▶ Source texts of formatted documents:
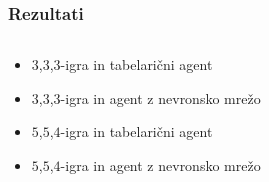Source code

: \documentclass{beamer}    %
\begin{document}
\begin{frame}
    \frametitle{Rezultati}
    \begin{columns}
        \begin{column}{5.5cm}
            \begin{itemize}
                \item<1-> $3$,$3$,$3$-igra in tabelarični agent
                \item<2-> $3$,$3$,$3$-igra in agent z nevronsko mrežo
                \item<3-> $5$,$5$,$4$-igra in tabelarični agent
                \item<4-> $5$,$5$,$4$-igra in agent z nevronsko mrežo
            \end{itemize}
        \end{column}


\end{columns}
\end{frame}
\end{document}
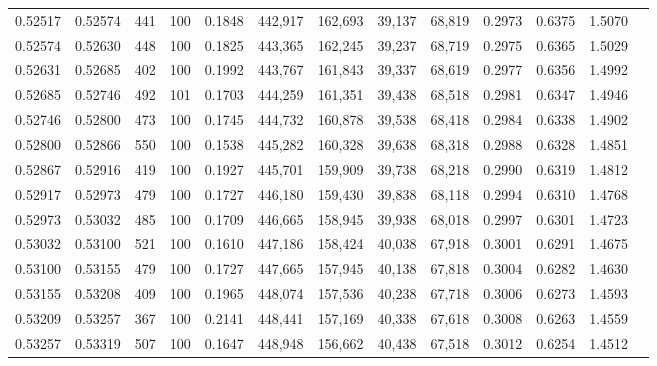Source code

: \begin{tabular}{rrrrrrrrrrrrr}
0.52517 & 0.52574 &   441 & 100 &                                     0.1848 & 442,917 & 162,693 &  39,137 &  68,819 & 0.2973 & 0.6375 & 1.5070 \\
0.52574 & 0.52630 &   448 & 100 &                                     0.1825 & 443,365 & 162,245 &  39,237 &  68,719 & 0.2975 & 0.6365 & 1.5029 \\
0.52631 & 0.52685 &   402 & 100 &                                     0.1992 & 443,767 & 161,843 &  39,337 &  68,619 & 0.2977 & 0.6356 & 1.4992 \\
0.52685 & 0.52746 &   492 & 101 &                                     0.1703 & 444,259 & 161,351 &  39,438 &  68,518 & 0.2981 & 0.6347 & 1.4946 \\
0.52746 & 0.52800 &   473 & 100 &                                     0.1745 & 444,732 & 160,878 &  39,538 &  68,418 & 0.2984 & 0.6338 & 1.4902 \\
0.52800 & 0.52866 &   550 & 100 &                                     0.1538 & 445,282 & 160,328 &  39,638 &  68,318 & 0.2988 & 0.6328 & 1.4851 \\
0.52867 & 0.52916 &   419 & 100 &                                     0.1927 & 445,701 & 159,909 &  39,738 &  68,218 & 0.2990 & 0.6319 & 1.4812 \\
0.52917 & 0.52973 &   479 & 100 &                                     0.1727 & 446,180 & 159,430 &  39,838 &  68,118 & 0.2994 & 0.6310 & 1.4768 \\
0.52973 & 0.53032 &   485 & 100 &                                     0.1709 & 446,665 & 158,945 &  39,938 &  68,018 & 0.2997 & 0.6301 & 1.4723 \\
0.53032 & 0.53100 &   521 & 100 &                                     0.1610 & 447,186 & 158,424 &  40,038 &  67,918 & 0.3001 & 0.6291 & 1.4675 \\
0.53100 & 0.53155 &   479 & 100 &                                     0.1727 & 447,665 & 157,945 &  40,138 &  67,818 & 0.3004 & 0.6282 & 1.4630 \\
0.53155 & 0.53208 &   409 & 100 &                                     0.1965 & 448,074 & 157,536 &  40,238 &  67,718 & 0.3006 & 0.6273 & 1.4593 \\
0.53209 & 0.53257 &   367 & 100 &                                     0.2141 & 448,441 & 157,169 &  40,338 &  67,618 & 0.3008 & 0.6263 & 1.4559 \\
0.53257 & 0.53319 &   507 & 100 &                                     0.1647 & 448,948 & 156,662 &  40,438 &  67,518 & 0.3012 & 0.6254 & 1.4512 \\

\end{tabular}

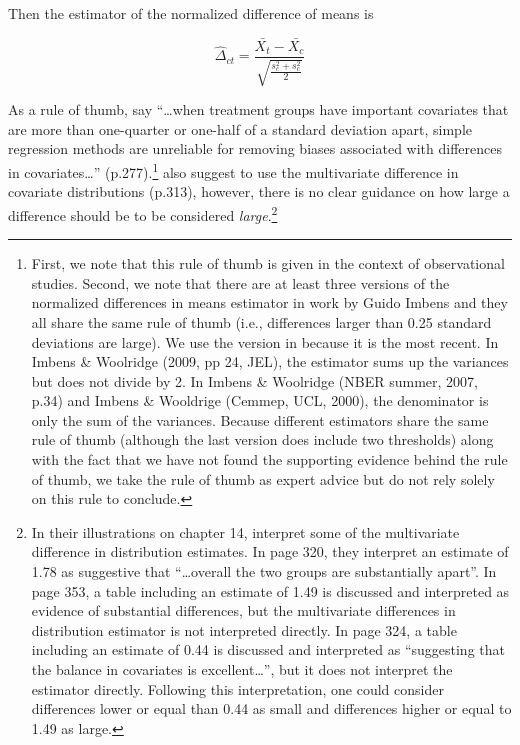 Then the estimator of the normalized difference of means is

\begin{equation*}
  \hat{\Delta}_{ct}=
    \frac{\bar{X_t}-\bar{X_c}}
         {\sqrt{\frac{s_c^2+s_c^2}{2}}}
\end{equation*}


As a rule of thumb, \citet{imbensCausalInferenceStatistics2015} say \enquote{\ldots when treatment groups have important covariates that are more than one-quarter or one-half of a standard deviation apart, simple regression methods are unreliable for removing biases associated with differences in covariates\ldots} (p.277).\footnote{First, we note that this rule of thumb is given in the context of observational studies. Second, we note that there are at least three versions of the normalized differences in means estimator in work by Guido Imbens and they all share the same rule of thumb (i.e., differences larger than 0.25 standard deviations are large). We use the version in \citet{imbensCausalInferenceStatistics2015} because it is the most recent. In Imbens \& Woolridge (2009, pp 24, JEL), the estimator sums up the variances but does not divide by 2. In Imbens \& Woolridge (NBER summer, 2007, p.34) and Imbens \& Wooldrige (Cemmep, UCL, 2000), the denominator is only the sum of the variances. Because different estimators share the same rule of thumb (although the last version does include two thresholds) along with the fact that we have not found the supporting evidence behind the rule of thumb, we take the rule of thumb as expert advice but do not rely solely on this rule to conclude.} \citet{imbensCausalInferenceStatistics2015} also suggest to use the multivariate difference in covariate distributions (p.313), however, there is no clear guidance on how large a difference should be to be considered \emph{large}.\footnote{In their illustrations on chapter 14, \citet{imbensCausalInferenceStatistics2015} interpret some of the multivariate difference in distribution estimates. In page 320, they interpret an estimate of 1.78 as suggestive that \enquote{…overall the two groups are substantially apart}. In page 353, a table including an estimate of 1.49 is discussed and interpreted as evidence of substantial differences, but the multivariate differences in distribution estimator is not interpreted directly. In page 324, a table including an estimate of 0.44 is discussed and interpreted as \enquote{suggesting that the balance in covariates is excellent\ldots}, but it does not interpret the estimator directly. Following this interpretation, one could consider differences lower or equal than 0.44 as small and differences higher or equal to 1.49 as large.}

▶ INSTRUCTIONS FOR THE TASK: Omitting the images, transcribe every record exactly.

▶ THE ANSWER:
Source code

: \documentclass{beamer}    %
\begin{document}
\begin{frame}
    \frametitle{Rezultati}
    \begin{columns}
        \begin{column}{5.5cm}
            \begin{itemize}
                \item<1-> $3$,$3$,$3$-igra in tabelarični agent
                \item<2-> $3$,$3$,$3$-igra in agent z nevronsko mrežo
                \item<3-> $5$,$5$,$4$-igra in tabelarični agent
                \item<4-> $5$,$5$,$4$-igra in agent z nevronsko mrežo
            \end{itemize}
        \end{column}


\end{columns}
\end{frame}
\end{document}
Source code

: \begin{tabular}{rrrrrrrrrrrrr}
0.52517 & 0.52574 &   441 & 100 &                                     0.1848 & 442,917 & 162,693 &  39,137 &  68,819 & 0.2973 & 0.6375 & 1.5070 \\
0.52574 & 0.52630 &   448 & 100 &                                     0.1825 & 443,365 & 162,245 &  39,237 &  68,719 & 0.2975 & 0.6365 & 1.5029 \\
0.52631 & 0.52685 &   402 & 100 &                                     0.1992 & 443,767 & 161,843 &  39,337 &  68,619 & 0.2977 & 0.6356 & 1.4992 \\
0.52685 & 0.52746 &   492 & 101 &                                     0.1703 & 444,259 & 161,351 &  39,438 &  68,518 & 0.2981 & 0.6347 & 1.4946 \\
0.52746 & 0.52800 &   473 & 100 &                                     0.1745 & 444,732 & 160,878 &  39,538 &  68,418 & 0.2984 & 0.6338 & 1.4902 \\
0.52800 & 0.52866 &   550 & 100 &                                     0.1538 & 445,282 & 160,328 &  39,638 &  68,318 & 0.2988 & 0.6328 & 1.4851 \\
0.52867 & 0.52916 &   419 & 100 &                                     0.1927 & 445,701 & 159,909 &  39,738 &  68,218 & 0.2990 & 0.6319 & 1.4812 \\
0.52917 & 0.52973 &   479 & 100 &                                     0.1727 & 446,180 & 159,430 &  39,838 &  68,118 & 0.2994 & 0.6310 & 1.4768 \\
0.52973 & 0.53032 &   485 & 100 &                                     0.1709 & 446,665 & 158,945 &  39,938 &  68,018 & 0.2997 & 0.6301 & 1.4723 \\
0.53032 & 0.53100 &   521 & 100 &                                     0.1610 & 447,186 & 158,424 &  40,038 &  67,918 & 0.3001 & 0.6291 & 1.4675 \\
0.53100 & 0.53155 &   479 & 100 &                                     0.1727 & 447,665 & 157,945 &  40,138 &  67,818 & 0.3004 & 0.6282 & 1.4630 \\
0.53155 & 0.53208 &   409 & 100 &                                     0.1965 & 448,074 & 157,536 &  40,238 &  67,718 & 0.3006 & 0.6273 & 1.4593 \\
0.53209 & 0.53257 &   367 & 100 &                                     0.2141 & 448,441 & 157,169 &  40,338 &  67,618 & 0.3008 & 0.6263 & 1.4559 \\
0.53257 & 0.53319 &   507 & 100 &                                     0.1647 & 448,948 & 156,662 &  40,438 &  67,518 & 0.3012 & 0.6254 & 1.4512 \\

\end{tabular}

 Then the estimator of the normalized difference of means is

\begin{equation*}
  \hat{\Delta}_{ct}=
    \frac{\bar{X_t}-\bar{X_c}}
         {\sqrt{\frac{s_c^2+s_c^2}{2}}}
\end{equation*}


As a rule of thumb, \citet{imbensCausalInferenceStatistics2015} say \enquote{\ldots when treatment groups have important covariates that are more than one-quarter or one-half of a standard deviation apart, simple regression methods are unreliable for removing biases associated with differences in covariates\ldots} (p.277).\footnote{First, we note that this rule of thumb is given in the context of observational studies. Second, we note that there are at least three versions of the normalized differences in means estimator in work by Guido Imbens and they all share the same rule of thumb (i.e., differences larger than 0.25 standard deviations are large). We use the version in \citet{imbensCausalInferenceStatistics2015} because it is the most recent. In Imbens \& Woolridge (2009, pp 24, JEL), the estimator sums up the variances but does not divide by 2. In Imbens \& Woolridge (NBER summer, 2007, p.34) and Imbens \& Wooldrige (Cemmep, UCL, 2000), the denominator is only the sum of the variances. Because different estimators share the same rule of thumb (although the last version does include two thresholds) along with the fact that we have not found the supporting evidence behind the rule of thumb, we take the rule of thumb as expert advice but do not rely solely on this rule to conclude.} \citet{imbensCausalInferenceStatistics2015} also suggest to use the multivariate difference in covariate distributions (p.313), however, there is no clear guidance on how large a difference should be to be considered \emph{large}.\footnote{In their illustrations on chapter 14, \citet{imbensCausalInferenceStatistics2015} interpret some of the multivariate difference in distribution estimates. In page 320, they interpret an estimate of 1.78 as suggestive that \enquote{…overall the two groups are substantially apart}. In page 353, a table including an estimate of 1.49 is discussed and interpreted as evidence of substantial differences, but the multivariate differences in distribution estimator is not interpreted directly. In page 324, a table including an estimate of 0.44 is discussed and interpreted as \enquote{suggesting that the balance in covariates is excellent\ldots}, but it does not interpret the estimator directly. Following this interpretation, one could consider differences lower or equal than 0.44 as small and differences higher or equal to 1.49 as large.}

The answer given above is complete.